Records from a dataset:
┌────────

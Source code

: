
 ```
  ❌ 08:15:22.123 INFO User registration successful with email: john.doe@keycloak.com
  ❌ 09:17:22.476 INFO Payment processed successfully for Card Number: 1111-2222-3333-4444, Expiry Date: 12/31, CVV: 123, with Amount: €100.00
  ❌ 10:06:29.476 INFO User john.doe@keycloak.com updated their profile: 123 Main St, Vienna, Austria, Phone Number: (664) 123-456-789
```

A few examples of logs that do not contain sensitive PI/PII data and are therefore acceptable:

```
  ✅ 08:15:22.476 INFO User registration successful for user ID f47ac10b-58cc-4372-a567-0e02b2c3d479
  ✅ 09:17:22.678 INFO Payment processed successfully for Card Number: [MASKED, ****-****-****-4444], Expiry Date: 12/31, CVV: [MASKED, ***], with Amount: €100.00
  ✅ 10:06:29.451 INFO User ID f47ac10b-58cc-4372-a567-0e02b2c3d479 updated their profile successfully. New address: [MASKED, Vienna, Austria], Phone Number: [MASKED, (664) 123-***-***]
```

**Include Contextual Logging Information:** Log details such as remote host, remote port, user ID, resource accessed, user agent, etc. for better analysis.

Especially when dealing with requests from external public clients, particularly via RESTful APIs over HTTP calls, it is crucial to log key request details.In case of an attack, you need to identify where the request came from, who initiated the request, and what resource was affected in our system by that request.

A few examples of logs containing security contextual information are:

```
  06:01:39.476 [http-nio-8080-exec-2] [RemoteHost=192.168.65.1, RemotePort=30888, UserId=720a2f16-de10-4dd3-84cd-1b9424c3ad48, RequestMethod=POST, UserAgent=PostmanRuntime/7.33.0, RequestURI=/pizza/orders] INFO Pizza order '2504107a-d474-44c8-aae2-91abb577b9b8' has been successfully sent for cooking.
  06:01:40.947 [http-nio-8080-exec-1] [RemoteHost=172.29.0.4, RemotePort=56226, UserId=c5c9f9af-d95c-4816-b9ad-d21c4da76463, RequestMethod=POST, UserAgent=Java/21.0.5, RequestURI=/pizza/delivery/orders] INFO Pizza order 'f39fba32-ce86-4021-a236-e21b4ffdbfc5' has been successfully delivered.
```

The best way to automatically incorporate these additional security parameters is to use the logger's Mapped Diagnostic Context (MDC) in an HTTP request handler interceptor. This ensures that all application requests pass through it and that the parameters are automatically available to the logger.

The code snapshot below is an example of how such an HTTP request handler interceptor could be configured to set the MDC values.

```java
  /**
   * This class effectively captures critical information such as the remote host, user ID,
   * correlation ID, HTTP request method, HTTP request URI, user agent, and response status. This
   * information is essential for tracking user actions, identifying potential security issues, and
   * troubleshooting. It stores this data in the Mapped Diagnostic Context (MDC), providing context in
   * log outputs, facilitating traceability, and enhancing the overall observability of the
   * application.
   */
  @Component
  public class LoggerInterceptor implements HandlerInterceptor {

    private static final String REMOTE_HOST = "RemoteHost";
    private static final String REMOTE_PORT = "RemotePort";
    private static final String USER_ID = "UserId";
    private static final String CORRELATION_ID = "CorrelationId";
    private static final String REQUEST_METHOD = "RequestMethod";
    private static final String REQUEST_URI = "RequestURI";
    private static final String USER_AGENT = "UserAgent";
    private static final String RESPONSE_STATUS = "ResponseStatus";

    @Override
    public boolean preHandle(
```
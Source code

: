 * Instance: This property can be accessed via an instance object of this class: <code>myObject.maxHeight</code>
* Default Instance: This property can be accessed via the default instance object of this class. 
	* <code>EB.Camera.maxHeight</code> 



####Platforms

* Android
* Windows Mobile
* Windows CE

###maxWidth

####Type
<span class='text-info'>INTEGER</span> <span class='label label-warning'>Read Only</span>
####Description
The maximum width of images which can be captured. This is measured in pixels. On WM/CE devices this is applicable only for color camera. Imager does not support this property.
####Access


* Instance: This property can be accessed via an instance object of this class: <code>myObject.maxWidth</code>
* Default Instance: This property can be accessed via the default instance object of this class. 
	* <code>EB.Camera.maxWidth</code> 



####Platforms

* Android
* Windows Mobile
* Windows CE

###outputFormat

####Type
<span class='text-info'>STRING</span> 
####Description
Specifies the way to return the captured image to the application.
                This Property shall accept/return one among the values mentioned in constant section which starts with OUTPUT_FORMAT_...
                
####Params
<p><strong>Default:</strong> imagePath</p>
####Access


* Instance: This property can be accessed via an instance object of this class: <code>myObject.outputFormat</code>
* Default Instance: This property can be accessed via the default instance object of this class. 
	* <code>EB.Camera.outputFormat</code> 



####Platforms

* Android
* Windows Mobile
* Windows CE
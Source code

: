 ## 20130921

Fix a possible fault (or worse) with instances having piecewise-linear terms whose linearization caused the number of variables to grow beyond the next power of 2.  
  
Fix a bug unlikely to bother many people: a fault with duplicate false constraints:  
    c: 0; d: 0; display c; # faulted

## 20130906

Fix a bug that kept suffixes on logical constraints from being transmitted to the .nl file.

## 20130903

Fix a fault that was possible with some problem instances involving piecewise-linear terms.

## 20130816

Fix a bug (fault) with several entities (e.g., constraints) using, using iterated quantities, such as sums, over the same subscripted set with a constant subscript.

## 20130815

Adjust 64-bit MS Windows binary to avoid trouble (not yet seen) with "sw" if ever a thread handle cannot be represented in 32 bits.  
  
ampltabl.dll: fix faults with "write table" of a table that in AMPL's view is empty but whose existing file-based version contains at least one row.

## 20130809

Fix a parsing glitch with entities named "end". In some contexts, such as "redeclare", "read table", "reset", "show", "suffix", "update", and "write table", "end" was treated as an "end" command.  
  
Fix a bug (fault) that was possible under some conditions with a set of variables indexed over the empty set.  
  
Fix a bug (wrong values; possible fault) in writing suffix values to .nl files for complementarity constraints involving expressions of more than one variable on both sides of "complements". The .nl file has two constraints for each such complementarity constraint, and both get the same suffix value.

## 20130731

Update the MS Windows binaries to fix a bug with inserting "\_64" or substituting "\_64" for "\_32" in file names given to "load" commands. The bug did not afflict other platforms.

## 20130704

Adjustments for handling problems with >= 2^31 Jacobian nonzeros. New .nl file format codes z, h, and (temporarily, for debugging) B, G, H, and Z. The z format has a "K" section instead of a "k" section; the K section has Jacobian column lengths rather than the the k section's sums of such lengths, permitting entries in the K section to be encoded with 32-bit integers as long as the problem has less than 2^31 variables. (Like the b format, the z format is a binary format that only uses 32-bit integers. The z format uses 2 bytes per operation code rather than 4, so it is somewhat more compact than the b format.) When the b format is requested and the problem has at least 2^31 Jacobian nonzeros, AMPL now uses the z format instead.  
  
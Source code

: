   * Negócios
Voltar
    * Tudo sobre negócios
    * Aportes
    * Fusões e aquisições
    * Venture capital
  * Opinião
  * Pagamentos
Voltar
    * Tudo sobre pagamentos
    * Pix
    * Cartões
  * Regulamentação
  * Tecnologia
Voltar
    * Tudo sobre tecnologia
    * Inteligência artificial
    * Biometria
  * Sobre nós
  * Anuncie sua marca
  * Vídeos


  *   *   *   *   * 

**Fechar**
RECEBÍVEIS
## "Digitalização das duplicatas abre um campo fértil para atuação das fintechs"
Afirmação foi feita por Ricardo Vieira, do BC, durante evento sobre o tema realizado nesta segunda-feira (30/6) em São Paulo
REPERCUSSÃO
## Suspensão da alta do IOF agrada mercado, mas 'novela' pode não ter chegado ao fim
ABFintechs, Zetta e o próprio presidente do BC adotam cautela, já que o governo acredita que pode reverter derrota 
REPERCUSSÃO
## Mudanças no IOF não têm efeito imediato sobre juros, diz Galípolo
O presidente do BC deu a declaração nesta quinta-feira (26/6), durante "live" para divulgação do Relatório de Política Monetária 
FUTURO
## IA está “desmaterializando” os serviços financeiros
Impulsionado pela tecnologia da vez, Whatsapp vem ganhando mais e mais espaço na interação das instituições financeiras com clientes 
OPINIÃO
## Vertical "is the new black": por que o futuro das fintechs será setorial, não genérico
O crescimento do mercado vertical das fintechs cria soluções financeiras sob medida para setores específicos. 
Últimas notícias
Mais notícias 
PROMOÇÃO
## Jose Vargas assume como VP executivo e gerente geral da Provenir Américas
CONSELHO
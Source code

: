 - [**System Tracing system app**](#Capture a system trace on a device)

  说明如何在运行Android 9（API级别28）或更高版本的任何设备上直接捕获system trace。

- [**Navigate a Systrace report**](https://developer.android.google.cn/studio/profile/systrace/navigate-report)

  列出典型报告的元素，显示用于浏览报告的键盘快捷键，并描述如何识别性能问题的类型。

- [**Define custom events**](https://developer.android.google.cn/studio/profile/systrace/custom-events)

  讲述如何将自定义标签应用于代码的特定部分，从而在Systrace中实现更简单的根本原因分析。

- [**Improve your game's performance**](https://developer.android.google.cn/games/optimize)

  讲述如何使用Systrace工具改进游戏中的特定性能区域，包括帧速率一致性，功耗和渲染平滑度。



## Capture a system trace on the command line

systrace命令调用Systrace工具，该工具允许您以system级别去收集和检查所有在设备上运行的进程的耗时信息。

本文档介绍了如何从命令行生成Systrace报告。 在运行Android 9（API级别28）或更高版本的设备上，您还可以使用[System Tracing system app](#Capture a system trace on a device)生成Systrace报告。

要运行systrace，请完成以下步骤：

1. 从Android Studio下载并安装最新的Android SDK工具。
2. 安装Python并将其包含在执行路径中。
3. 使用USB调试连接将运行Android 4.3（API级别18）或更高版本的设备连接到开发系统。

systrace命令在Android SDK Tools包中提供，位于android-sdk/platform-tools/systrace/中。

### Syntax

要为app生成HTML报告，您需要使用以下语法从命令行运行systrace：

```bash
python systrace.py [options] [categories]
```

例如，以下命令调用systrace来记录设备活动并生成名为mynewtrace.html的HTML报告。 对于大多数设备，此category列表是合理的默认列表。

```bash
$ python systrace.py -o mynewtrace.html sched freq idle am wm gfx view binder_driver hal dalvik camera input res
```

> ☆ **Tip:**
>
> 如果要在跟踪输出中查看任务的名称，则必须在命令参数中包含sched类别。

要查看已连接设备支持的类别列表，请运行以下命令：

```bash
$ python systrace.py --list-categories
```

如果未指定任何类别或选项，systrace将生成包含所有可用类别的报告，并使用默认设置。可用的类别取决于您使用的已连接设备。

└────────

Task to complete:
Gather each line from the entries above that includes the word "developer".

Worked solution:
- [**Navigate a Systrace report**](https://developer.android.google.cn/studio/profile/systrace/navigate-report)
- [**Define custom events**](https://developer.android.google.cn/studio/profile/systrace/custom-events)
- [**Improve your game's performance**](https://developer.android.google.cn/games/optimize)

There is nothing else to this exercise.